Angoisse d’être mère et paranoïa sataniste, voilà le menu de ce culte du dimanche qui voyait la consécration hollywoodienne de Roman Polanski : Rosemary’s Baby.
Après avoir acquis une grande reconnaissance du milieu du cinéma européen grâce à Répulsion et Cul-de-Sac sans oublier son hommage parodique à la Hammer avec le Bal des Vampires, Roman Polanski est repéré par un producteur américain qui lui offre son premier film hollywoodien, l’adaptation du livre d‘Ira Levin, Rosemary’s Baby. Il en fera un drame horrifique paranoïaque entré depuis dans le panthéon du genre.
Il s’agit de l’histoire d’un couple qui s’installe dans un nouvel appartement pour y fonder une petite famille. Il font alors la connaissance de leur voisins plus que bienveillants. Peu de temps après l’emménagement, la grossesse de Rosemary ne se passe pas très bien, entre douleurs et rêves étranges, elle commence à se poser des questions sur les véritables intentions des voisins qu’elle imagine versés dans la sorcellerie. Mais est-ce la réalité ou tout cela n’est-il que paranoïa ? Rosemary va devoir surmonter ses peurs pour établir la vérité et montrer qu’elle n’est pas folle.
Avec Rosemary’s Baby, Roman Polanski fait preuve d’une redoutable efficacité dans sa mise en scène et dans l’installation d’un faux rythme qui fait grimper la tension pendant plus de deux heures de film. Ainsi il prend le temps de nous montrer la vie de couple des Woodhouse, l’installation dans l’appartement et les liens qu’ils créent avec les Castevet avant d’en venir à l’essentiel, la grossesse de Rosemary. Il installe ainsi son film dans un cadre quotidien et urbain tout ce qu’il y a de plus normal. Et quel meilleur moyen d’installer la terreur que de faire progressivement basculer ce quotidien dans le fantastique ? Polanski y arrive merveilleusement sans jamais faire de démonstration par de grands effets (ni sang, ni effets spéciaux), tout est dans la suggestion et maîtrise d’un récit prenant.

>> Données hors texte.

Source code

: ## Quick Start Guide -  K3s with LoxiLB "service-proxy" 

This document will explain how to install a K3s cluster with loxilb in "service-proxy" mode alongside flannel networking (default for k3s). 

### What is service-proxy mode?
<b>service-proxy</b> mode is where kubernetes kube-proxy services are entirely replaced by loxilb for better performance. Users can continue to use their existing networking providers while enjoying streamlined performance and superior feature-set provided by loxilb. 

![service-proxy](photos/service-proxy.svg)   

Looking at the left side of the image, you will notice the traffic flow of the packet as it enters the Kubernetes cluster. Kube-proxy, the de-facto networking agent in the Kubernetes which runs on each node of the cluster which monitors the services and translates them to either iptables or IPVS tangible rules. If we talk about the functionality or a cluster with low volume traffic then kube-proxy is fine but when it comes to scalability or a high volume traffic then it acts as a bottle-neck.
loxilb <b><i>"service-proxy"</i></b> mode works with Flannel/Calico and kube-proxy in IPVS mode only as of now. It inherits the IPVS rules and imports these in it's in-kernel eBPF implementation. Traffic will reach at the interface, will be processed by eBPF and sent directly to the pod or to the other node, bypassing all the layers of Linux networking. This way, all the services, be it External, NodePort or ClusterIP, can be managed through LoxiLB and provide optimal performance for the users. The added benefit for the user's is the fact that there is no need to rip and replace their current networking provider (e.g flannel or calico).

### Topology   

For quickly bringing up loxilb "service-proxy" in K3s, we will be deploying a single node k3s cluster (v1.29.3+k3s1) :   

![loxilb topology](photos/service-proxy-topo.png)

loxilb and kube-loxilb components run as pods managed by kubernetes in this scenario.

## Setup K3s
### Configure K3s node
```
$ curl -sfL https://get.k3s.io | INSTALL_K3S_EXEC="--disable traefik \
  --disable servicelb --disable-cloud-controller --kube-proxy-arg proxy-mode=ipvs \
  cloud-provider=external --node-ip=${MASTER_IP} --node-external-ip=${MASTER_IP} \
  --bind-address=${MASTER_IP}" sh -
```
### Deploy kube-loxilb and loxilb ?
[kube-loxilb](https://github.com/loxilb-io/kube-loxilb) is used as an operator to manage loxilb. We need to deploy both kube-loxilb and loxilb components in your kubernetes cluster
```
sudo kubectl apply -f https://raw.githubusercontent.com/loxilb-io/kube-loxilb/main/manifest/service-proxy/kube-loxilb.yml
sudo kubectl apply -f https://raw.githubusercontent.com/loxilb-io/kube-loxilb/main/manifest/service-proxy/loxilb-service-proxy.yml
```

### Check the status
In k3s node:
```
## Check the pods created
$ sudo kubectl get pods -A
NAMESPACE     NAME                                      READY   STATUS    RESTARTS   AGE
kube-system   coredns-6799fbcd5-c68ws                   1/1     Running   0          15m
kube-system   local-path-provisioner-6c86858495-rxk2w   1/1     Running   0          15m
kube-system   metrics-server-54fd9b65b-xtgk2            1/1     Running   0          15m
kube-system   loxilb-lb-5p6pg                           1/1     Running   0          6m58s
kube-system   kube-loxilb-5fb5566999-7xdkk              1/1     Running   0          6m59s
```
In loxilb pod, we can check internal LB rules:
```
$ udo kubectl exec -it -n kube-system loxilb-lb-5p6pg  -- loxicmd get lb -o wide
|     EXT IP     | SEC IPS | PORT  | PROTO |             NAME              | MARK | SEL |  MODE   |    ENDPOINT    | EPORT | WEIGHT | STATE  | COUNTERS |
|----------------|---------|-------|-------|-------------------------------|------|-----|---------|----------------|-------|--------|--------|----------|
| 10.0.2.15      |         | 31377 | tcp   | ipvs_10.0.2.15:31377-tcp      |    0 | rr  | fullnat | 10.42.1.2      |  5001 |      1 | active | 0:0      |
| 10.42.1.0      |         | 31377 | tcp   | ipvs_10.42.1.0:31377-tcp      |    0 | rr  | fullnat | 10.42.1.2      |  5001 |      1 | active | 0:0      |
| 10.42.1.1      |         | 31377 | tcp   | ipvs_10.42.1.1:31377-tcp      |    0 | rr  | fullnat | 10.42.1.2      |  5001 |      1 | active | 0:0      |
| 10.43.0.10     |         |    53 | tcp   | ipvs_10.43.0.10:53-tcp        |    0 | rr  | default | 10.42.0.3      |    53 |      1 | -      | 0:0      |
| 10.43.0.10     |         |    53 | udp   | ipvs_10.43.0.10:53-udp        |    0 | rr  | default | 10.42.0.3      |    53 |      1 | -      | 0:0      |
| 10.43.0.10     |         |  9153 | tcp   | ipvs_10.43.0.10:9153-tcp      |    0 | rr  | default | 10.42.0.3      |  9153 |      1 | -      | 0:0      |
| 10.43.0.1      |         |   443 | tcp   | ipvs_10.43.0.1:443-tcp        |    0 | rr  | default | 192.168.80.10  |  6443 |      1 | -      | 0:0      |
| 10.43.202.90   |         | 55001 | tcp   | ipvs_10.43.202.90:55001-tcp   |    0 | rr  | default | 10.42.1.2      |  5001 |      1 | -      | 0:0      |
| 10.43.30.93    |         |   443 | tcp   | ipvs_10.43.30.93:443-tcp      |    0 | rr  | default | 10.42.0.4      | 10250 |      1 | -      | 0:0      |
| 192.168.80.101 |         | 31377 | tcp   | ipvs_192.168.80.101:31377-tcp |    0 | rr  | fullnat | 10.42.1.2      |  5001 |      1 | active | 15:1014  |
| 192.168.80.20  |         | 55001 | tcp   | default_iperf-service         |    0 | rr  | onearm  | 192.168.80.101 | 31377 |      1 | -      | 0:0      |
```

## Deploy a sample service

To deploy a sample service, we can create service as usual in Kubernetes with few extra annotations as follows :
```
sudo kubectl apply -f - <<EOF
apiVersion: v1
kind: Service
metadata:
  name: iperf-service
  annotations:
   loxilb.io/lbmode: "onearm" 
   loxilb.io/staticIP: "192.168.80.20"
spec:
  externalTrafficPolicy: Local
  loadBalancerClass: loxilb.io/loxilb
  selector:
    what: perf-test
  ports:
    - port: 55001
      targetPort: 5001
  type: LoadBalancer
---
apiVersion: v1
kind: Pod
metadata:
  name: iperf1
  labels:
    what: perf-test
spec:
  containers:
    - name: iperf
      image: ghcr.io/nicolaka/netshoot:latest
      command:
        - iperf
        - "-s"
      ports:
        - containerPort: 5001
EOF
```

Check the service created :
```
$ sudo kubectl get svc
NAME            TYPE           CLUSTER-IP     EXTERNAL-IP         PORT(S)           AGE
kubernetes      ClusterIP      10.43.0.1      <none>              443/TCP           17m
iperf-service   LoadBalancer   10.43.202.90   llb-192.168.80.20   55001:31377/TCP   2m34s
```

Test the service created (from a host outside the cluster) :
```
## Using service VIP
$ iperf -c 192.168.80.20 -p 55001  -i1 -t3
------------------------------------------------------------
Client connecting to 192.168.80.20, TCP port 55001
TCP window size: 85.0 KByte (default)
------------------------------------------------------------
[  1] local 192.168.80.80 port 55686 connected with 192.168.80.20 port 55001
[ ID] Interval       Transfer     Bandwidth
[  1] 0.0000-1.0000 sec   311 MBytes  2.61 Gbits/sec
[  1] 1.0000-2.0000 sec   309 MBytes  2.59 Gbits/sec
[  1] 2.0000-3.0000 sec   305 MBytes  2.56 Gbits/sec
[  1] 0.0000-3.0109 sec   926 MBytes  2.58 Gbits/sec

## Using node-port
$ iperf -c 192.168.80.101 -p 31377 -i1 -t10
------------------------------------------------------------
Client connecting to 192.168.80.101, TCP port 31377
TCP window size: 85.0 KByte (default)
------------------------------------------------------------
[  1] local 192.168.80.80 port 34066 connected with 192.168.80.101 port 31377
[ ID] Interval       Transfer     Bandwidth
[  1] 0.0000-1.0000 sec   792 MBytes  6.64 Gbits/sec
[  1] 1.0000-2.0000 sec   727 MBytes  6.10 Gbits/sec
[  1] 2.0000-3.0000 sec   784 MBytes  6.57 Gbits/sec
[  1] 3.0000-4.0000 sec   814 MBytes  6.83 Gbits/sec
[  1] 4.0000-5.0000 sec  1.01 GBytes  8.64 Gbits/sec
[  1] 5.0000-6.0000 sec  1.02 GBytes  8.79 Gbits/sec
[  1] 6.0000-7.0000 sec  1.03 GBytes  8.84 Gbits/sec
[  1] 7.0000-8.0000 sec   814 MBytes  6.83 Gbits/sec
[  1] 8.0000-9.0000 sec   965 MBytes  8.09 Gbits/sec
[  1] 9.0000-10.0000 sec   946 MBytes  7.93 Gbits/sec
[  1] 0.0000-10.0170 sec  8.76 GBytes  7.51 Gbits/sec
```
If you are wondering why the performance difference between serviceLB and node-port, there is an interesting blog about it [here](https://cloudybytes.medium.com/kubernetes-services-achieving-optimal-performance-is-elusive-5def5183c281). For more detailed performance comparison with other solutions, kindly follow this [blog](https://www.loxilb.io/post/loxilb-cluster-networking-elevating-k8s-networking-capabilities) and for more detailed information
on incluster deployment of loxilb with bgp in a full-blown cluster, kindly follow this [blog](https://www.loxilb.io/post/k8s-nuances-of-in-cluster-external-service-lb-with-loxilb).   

L’horreur qui s’installe est indicible, sournoise et l’attitude paranoïaque de Rosemary interroge le spectateur sur ce qu’il se passe réellement.
Si Rosemary’s Baby fonctionne si bien, ce n’est pas seulement à grâce à une parfaite maitrise de la mise en scène de son réalisateur mais aussi par son histoire. En effet, le récit est une métaphore de la grossesse qui se passe mal et des interrogations que toute femme enceinte porte en elle. Comment élever ensuite son enfant ? Sera-t-il en bonne santé ? Puis-je faire confiance à mon mari pour l’élever ? Telles sont les questions qui sont ici amplifiées, dramatisées, pour montrer toute la difficulté de la grossesse.
La réussite de Rosemary’s Baby est aussi due à l’interprétation parfaite de la jeune Mia Farrow qui transmet à la perfection ses angoisses maternelles. Elle passera de l’innocence à la paranoïa avec subtilité avant d’accepter son rôle de mère dans le final grandiloquent et après une transformation physique douce qui révèle toute l’horreur dans laquelle la plonge cette grossesse.
D’un autre côté Polanski n’oublie pas l’humour noir qu’il glisse justement dans son final et à travers Madame Castevet, voisine envahissante qui cache bien des secrets. Un rôle qui vaudra d’ailleurs un oscar et un golden globe à son interprète Ruth Gordon.
Avec Rosemary’s Baby, Roman Polanski réalise ainsi une pièce maîtresse du cinéma d’angoisse qui lui vaudra alors une reconnaissance internationale. Aujourd’hui encore, le film reste certainement l’un des plus intéressants sur les angoisses de la maternité mais aussi sur la manifestation de la sorcellerie dans le quotidien de notre monde moderne. Bref, le bébé de Rosemary n’a pas fini de rendre son public paranoïaque.